# Prompt
Within the data below, find the string "green" and return each line where it occurs.

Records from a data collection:
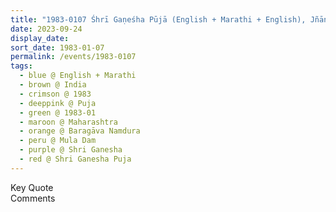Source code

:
 ```yaml
---
title: "1983-0107 Śhrī Gaṇeśha Pūjā (English + Marathi + English), Jñāneśhvarasāgar (Mulā Dharaṇa or Mula Dam), Bārāgāva Nāṃdūra (near Rāhurī), Maharashtra, India"
date: 2023-09-24
display_date: 
sort_date: 1983-01-07
permalink: /events/1983-0107
tags:
  - blue @ English + Marathi
  - brown @ India
  - crimson @ 1983
  - deeppink @ Puja
  - green @ 1983-01
  - maroon @ Maharashtra
  - orange @ Baragāva Namdura
  - peru @ Mula Dam
  - purple @ Shri Ganesha
  - red @ Shri Ganesha Puja
---
```


<wave-list>
  <list-title color="green" width="75">Key Quote</list-title>
  <list-item color="BlanchedAlmond"  width="200"></list-item>
  <list-item color="Lavender"></list-item>
  <list-item color="BlanchedAlmond"></list-item>
</wave-list>

<br>

<wave-list>
  <list-title color="green" width="75">Comments</list-title>
  <list-item color="BlanchedAlmond"  width="200"></list-item>
  <list-item color="Lavender"></list-item>
  <list-item color="BlanchedAlmond"></list-item>
</wave-list>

# Reply
  - green @ 1983-01
  <list-title color="green" width="75">Key Quote</list-title>
  <list-title color="green" width="75">Comments</list-title>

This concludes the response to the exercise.